Companies choosing to participate in RAMP commit to keep their Compensation Ratio (CR) stable over time. Fairness demands that all companies in the program live by the same standards in the same way and do not seek some competitive advantage by gaming the rules.

The key metric around which RAMP is built is the CR. Hence, it is important to ensure that if a company attempts to game the CR, such an attempt can be immediately detected, and significant penalties applied.

In theory, a company could attempt to game the CR in two basic ways: by trying to hide cuts in compensation to the bottom 90% of workers (B90 workers) while holding the CR stable, or by trying to hide increases in profits or in pay to the top 10% of workers (T10 workers) while holding the CR stable. In any attempt at gaming, whichever way is chosen, a change to the numerator of the CR must be offset by a change to the denominator, or vice versa. For example, for the CR to remain stable, a cut in B90 compensation would need to be offset by showing a decrease in either profits or T10 compensation, or a combination of the two. Hiding some of the profits, for instance, would be an obvious means to then lower compensation to the B90 and keep the CR stable.

For RAMP to be effective, therefore, it must be possible to detect such gaming attempts with a high degree of certainty, sensitivity, and accuracy. In some ways the task is analogous to the challenge of attempting to detect so called ‘exoplanets’ orbiting a distant star. The star emits a constant stream of information (in the form of light). When an orbiting planet passes in front of the star, it briefly disrupts this stream of information. One can use these sudden discontinuities in the stream to detect a phenomenon, in this case an exo-planet, with great accuracy.

Companies also emit streams of information in annual financial statements, tax returns, W-2’s, etc. They employ auditing firms to confirm the accuracy of key numbers such as revenue, profits, cash compensation, and number of employees. By looking at the sequence of variables such as these (quarter-to-quarter, or year-to-year), it is possible to identify important changes in them from one period to the next. We believe that patterns in these four key variables, as well as ratios between them, can be used as ‘sensors’ to detect the occurrence of abnormal changes or discontinuities in them while, despite those changes, the overarching CR remains stable. We recognize that there may be instances where abnormal changes in the sensors even as the CR remains stable could result not from gaming but from normal business events: recessions, loss of a major client, increases in supply costs, etc. Such events can be accounted for by companies’ self-reports of extenuating circumstances relevant to RAMP, just as they would on their tax returns. This helps eliminate any “false positives” from the proposed sensors and allows the focus to be placed on detecting actual gaming.

To explore whether gaming detection would be feasible, we built a gaming detection app using the following nine sensors based on the four variables outlined above: (1) observed versus expected number of employees, based on employment trends; (2) B90 compensation; (3) number of employees in the lowest and highest thirds of the B90, measured by national pay levels; (4) number of employees in the middle and highest thirds of the B90, measured by national pay levels; (5) the ratio of B90 to T10 compensation; (6) the ratio of B90 to T10 employees; (7) total compensation and profits of the company; (8) total compensation relative to profits in the company; and, (9) profits of the company relative to revenue.

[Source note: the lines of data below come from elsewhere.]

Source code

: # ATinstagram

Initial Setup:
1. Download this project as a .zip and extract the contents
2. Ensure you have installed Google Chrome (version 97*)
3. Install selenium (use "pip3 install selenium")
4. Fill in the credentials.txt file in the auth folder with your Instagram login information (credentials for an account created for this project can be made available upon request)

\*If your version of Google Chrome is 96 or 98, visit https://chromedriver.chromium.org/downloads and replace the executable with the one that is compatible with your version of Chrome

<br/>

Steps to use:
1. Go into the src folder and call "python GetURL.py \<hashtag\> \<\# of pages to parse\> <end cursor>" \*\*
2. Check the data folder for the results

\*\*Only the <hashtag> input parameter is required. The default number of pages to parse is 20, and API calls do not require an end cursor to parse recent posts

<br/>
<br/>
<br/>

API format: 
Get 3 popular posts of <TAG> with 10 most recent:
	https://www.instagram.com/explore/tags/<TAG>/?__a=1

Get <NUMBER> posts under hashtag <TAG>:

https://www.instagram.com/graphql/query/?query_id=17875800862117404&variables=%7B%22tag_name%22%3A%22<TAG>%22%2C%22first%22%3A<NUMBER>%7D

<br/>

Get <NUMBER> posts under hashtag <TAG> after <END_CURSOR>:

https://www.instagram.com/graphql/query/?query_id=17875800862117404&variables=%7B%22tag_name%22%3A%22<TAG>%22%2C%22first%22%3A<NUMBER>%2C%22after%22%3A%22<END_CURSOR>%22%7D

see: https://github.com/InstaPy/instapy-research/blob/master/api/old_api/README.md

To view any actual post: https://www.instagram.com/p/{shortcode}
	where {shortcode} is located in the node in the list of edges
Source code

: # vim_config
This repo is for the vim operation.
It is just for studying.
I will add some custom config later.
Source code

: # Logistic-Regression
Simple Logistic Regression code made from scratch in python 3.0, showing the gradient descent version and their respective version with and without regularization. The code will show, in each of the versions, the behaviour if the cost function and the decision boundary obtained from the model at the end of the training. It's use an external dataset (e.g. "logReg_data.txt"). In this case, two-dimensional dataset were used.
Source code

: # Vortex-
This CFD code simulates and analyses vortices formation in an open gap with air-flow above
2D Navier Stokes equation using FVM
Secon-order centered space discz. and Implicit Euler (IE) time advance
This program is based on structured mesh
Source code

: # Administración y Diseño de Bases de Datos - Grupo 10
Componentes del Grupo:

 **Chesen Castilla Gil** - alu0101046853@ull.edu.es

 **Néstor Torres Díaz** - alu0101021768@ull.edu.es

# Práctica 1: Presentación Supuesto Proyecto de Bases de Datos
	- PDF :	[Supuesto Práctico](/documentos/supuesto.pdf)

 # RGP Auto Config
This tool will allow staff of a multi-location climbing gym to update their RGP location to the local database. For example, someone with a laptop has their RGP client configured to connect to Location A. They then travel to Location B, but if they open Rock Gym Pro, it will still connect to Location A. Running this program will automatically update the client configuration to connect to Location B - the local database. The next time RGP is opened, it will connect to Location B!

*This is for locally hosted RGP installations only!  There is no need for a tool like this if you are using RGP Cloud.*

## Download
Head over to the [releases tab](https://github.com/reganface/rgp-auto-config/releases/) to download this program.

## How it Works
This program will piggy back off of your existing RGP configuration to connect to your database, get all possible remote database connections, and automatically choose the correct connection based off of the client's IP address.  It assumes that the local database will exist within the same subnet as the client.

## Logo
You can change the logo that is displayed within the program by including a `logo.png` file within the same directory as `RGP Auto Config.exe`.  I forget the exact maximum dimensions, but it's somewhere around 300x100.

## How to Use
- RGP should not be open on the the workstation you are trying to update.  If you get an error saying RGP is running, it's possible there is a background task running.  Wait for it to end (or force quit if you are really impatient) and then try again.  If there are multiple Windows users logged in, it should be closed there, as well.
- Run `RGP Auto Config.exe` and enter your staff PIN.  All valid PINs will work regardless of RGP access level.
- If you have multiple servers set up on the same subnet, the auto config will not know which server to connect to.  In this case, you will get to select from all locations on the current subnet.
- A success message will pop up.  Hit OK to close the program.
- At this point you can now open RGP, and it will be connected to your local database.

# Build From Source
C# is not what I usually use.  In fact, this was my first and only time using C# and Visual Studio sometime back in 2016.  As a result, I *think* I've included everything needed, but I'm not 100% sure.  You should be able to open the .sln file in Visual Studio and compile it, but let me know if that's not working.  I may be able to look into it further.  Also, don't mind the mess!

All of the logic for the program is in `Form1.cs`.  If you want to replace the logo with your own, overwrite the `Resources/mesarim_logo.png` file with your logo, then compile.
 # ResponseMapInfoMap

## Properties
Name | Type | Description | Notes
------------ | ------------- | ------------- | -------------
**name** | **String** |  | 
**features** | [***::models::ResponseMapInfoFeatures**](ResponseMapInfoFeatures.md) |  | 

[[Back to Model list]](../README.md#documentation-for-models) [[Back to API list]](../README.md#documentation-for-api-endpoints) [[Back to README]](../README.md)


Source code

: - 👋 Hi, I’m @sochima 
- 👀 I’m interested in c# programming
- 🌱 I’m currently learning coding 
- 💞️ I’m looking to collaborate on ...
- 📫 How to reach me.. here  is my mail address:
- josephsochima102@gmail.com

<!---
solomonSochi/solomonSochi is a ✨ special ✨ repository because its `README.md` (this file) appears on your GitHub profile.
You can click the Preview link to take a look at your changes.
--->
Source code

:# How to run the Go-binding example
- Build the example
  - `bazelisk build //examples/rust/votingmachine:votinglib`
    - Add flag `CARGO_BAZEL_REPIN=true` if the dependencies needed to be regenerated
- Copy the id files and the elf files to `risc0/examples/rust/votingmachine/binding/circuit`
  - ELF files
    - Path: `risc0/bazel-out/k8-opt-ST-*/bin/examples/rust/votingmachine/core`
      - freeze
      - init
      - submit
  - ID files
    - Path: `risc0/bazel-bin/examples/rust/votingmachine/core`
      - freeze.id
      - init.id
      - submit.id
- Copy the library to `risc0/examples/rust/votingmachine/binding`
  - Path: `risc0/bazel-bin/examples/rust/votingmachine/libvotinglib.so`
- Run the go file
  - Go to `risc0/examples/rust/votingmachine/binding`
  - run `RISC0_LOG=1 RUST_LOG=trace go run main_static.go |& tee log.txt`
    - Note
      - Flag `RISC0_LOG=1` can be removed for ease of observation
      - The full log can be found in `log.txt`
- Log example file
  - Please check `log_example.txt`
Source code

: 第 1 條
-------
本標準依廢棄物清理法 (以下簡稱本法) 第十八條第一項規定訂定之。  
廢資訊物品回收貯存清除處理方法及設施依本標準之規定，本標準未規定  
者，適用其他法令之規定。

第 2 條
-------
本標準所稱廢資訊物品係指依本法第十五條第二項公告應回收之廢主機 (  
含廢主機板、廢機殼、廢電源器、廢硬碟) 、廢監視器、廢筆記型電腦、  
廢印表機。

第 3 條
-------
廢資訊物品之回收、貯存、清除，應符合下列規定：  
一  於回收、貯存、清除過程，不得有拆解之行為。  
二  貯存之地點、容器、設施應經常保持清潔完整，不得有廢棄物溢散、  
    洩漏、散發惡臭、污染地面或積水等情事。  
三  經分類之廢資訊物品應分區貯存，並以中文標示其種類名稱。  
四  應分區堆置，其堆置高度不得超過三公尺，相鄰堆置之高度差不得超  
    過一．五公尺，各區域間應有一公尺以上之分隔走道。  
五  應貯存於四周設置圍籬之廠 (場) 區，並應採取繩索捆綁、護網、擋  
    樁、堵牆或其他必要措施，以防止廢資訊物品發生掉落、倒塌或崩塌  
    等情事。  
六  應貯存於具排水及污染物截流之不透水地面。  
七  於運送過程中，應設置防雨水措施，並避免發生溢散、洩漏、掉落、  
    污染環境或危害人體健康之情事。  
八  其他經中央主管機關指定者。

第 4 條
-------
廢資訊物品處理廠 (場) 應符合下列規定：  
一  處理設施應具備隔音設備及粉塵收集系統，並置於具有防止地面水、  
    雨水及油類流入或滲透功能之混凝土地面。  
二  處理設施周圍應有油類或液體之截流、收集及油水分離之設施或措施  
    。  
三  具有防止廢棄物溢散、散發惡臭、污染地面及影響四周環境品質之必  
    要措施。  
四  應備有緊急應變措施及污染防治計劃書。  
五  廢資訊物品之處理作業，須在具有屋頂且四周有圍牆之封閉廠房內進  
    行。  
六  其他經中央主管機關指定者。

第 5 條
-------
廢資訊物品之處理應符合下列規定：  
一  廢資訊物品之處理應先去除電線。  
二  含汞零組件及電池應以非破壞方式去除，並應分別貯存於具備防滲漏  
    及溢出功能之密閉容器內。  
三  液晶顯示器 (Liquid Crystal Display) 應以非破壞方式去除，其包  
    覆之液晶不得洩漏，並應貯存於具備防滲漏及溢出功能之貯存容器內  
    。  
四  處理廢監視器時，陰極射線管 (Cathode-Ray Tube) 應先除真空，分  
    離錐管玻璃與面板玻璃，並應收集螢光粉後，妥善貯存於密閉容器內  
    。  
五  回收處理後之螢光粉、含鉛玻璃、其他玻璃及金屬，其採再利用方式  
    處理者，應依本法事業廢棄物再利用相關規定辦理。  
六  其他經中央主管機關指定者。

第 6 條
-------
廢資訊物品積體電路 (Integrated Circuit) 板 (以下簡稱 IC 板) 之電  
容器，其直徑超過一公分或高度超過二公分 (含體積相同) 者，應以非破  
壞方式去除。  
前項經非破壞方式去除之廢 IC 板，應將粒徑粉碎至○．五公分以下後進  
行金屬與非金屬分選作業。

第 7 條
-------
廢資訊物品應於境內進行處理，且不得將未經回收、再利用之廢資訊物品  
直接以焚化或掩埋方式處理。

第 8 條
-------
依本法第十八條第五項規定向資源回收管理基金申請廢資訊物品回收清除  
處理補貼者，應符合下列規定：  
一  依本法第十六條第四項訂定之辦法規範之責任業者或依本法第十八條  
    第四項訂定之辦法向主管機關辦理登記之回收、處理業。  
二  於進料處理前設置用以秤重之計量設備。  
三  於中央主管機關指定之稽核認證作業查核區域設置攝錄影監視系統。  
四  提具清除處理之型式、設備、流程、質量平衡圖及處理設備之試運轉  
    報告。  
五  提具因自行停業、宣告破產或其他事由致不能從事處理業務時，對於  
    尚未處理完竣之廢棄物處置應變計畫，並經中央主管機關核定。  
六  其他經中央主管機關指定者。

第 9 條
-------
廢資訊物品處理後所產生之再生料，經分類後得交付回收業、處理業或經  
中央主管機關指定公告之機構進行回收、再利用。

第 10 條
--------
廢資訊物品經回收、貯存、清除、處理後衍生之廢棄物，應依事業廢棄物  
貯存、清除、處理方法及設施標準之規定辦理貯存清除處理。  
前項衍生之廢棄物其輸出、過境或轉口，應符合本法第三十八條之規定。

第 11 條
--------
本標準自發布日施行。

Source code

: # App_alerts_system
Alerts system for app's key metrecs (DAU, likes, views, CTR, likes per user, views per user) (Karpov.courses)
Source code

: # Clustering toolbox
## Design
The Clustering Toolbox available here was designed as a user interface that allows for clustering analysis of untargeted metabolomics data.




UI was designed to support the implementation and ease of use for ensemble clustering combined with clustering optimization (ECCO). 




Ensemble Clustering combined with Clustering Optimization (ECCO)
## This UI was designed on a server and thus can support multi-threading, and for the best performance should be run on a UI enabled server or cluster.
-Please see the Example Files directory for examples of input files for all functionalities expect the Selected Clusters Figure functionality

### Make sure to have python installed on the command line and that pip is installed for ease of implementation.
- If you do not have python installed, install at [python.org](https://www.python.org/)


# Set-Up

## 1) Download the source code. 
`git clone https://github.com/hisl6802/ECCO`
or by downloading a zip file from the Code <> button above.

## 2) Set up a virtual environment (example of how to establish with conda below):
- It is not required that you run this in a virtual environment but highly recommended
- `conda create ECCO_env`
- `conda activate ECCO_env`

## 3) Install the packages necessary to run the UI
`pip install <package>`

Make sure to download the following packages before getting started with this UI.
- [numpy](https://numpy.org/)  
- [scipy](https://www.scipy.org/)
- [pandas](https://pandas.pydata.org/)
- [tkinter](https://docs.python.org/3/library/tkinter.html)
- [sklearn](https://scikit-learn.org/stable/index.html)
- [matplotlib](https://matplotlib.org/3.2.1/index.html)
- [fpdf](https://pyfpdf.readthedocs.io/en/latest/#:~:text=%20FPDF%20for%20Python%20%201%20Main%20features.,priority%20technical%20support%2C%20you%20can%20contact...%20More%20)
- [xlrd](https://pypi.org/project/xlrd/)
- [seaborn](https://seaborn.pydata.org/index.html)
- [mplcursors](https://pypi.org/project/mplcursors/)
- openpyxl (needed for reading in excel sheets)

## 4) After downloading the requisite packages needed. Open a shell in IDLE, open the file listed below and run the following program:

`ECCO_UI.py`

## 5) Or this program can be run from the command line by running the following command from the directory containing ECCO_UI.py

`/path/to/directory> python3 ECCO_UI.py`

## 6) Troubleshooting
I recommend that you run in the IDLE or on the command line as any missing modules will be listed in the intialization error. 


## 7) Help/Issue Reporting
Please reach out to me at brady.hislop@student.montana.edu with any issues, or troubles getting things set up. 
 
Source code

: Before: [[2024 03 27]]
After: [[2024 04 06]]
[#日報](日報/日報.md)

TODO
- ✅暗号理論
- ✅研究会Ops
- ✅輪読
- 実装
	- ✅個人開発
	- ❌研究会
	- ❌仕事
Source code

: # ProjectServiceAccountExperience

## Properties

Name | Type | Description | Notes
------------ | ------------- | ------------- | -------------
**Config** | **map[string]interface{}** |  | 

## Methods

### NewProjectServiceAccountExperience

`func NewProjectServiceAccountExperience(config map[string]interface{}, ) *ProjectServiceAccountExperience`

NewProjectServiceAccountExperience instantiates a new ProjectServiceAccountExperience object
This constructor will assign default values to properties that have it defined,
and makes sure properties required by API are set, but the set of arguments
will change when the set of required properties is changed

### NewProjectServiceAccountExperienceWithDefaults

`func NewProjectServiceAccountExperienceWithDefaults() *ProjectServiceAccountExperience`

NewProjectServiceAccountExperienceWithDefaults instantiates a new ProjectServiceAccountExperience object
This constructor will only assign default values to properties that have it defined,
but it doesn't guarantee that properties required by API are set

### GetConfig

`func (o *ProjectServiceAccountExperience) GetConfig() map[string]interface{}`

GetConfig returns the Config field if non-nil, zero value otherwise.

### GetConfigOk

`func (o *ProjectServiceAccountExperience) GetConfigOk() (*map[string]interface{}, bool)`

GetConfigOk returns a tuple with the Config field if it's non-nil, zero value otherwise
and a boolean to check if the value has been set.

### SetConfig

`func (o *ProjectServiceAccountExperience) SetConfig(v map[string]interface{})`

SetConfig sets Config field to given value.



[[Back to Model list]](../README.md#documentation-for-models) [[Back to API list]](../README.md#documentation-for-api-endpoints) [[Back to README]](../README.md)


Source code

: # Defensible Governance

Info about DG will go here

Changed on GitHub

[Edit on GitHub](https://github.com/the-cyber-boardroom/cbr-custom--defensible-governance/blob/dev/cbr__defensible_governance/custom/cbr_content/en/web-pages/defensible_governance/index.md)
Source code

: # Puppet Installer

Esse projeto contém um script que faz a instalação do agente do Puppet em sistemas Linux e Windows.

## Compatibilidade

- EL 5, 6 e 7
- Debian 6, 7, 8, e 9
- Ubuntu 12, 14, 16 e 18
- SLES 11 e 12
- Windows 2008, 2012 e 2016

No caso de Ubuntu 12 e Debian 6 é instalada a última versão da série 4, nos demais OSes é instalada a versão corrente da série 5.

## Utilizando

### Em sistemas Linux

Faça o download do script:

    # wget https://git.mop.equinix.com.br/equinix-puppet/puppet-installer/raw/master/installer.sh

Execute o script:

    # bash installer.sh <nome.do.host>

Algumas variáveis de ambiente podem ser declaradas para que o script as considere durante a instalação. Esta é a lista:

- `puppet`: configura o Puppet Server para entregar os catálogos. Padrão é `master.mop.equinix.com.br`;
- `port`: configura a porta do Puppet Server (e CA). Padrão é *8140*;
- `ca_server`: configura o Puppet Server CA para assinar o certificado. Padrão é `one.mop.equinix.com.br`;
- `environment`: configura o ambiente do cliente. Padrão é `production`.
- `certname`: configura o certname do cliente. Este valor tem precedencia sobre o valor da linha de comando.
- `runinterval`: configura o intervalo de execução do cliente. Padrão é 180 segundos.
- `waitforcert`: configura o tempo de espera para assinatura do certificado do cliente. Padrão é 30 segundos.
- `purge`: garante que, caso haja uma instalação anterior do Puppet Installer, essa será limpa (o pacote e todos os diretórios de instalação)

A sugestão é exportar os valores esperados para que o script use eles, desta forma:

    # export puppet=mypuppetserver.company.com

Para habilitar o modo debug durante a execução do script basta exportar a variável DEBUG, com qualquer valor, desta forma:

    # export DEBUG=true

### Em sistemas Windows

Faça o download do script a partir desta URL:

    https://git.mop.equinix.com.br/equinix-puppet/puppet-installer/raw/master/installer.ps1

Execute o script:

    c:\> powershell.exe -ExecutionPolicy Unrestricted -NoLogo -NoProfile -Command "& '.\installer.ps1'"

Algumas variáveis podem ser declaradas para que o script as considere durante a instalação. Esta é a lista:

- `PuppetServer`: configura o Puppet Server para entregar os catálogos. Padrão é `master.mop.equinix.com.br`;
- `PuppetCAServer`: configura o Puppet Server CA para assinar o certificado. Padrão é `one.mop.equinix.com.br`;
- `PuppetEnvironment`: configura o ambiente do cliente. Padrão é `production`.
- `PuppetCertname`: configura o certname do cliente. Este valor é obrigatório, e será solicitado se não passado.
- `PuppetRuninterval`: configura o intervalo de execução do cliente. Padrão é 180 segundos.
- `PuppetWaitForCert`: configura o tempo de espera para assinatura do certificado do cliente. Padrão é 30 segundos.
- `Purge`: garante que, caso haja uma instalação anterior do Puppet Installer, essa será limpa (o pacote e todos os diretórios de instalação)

The app runs in two parts. In the first part, the application generates every conceivable pair of changes, small and large, in the CR numerator and denominator, and assigns gaming attempts to take place in a particular period of a simulated sequence of 10 years. In the second part (which was blind to the first), the software attempts to detect a game being played and to identify in which year, if any, a gaming-event took place. The detection of a game is based upon observing movement in the individual sensors.  The combined game-generator and game-detector can create and process tens of thousands of sequences, involving any combination and size of shifts in the CR numerator and denominator in any year, including no gaming at all. The core questions are, first, how accurately can games be detected and, second, to what degree can false positives be avoided?

Once the software detects game-events, answering these questions is the purpose of the next step, which measures the accuracy of the detection. In effect, this is like asking ‘what is the batting average’ of the software? In statistics used to determine effectiveness, there are two metrics: sensitivity (the rate of detecting game-events, out of all game-events) and specificity (how many non-game-events are truly non-game-events).

These two metrics can be taken one step further by varying the detection threshold used to detect a game. A game is detected when a year-to-year discontinuity in the sensors exceeds a certain threshold amount. This threshold itself can be varied to determine what threshold range maximizes finding true positives and minimizing false positives. If the threshold is set with a very small range, it becomes like an alarm that goes off with the slightest disturbance, making false alarms more frequent. When thresholds are set to be very large, the alarm seldom goes off, making it possible to miss a lot. What we care about is simultaneously maximizing the true positive rate (detecting a game when it actually is present) while minimizing false positives (minimizing detecting a game when it is not present). We want the probability of detection (sensitivity) to be as high as possible, and the probability of a false alarm (1-specificity) to be as low as possible.

We can apply this method to assess the adequacy of our detection system. It involved running thousands of randomly generated games, assigned to be played in randomly generated years, while varying the detection threshold and tracking and measuring the true positives and false negatives. The results from ten thousand runs show that detection of gaming is indeed not only possible, but achievable with:

1.      Sensitivity and specificity, since at the optimal sensor thresholds the software identifies nearly all true positives while having hardly any false positives, less than 1 in 1000;

2.      Great precision, since the software is capable of identifying very small aberrations in B90 compensation (3% or less of the expected annual B90 raise);

3.      High flexibility, since the application can work equally well across all types of companies regardless of scale or sector type.

The application used here is in a software environment called R that can handle very large data sets. R, and programs like it, are widely used by the federal government to crunch vast amounts of data. R can easily process data from every US employer, if employers were required to submit audited data annually on the four indices: revenue, profits, cash compensation, and number of employees (the last two of which are available from W2 forms).

The implications are that it is possible to detect and prevent gaming strategies effectively, using software already employed by the government to analyze tax returns. Running detection should provide highly accurate results without being costly. Periodic renewal of a company’s RAMP registration could provide an opportunity for companies to pay significant penalties for gaming while remaining in the program or to be dropped from the program, resulting in even more onerous penalties.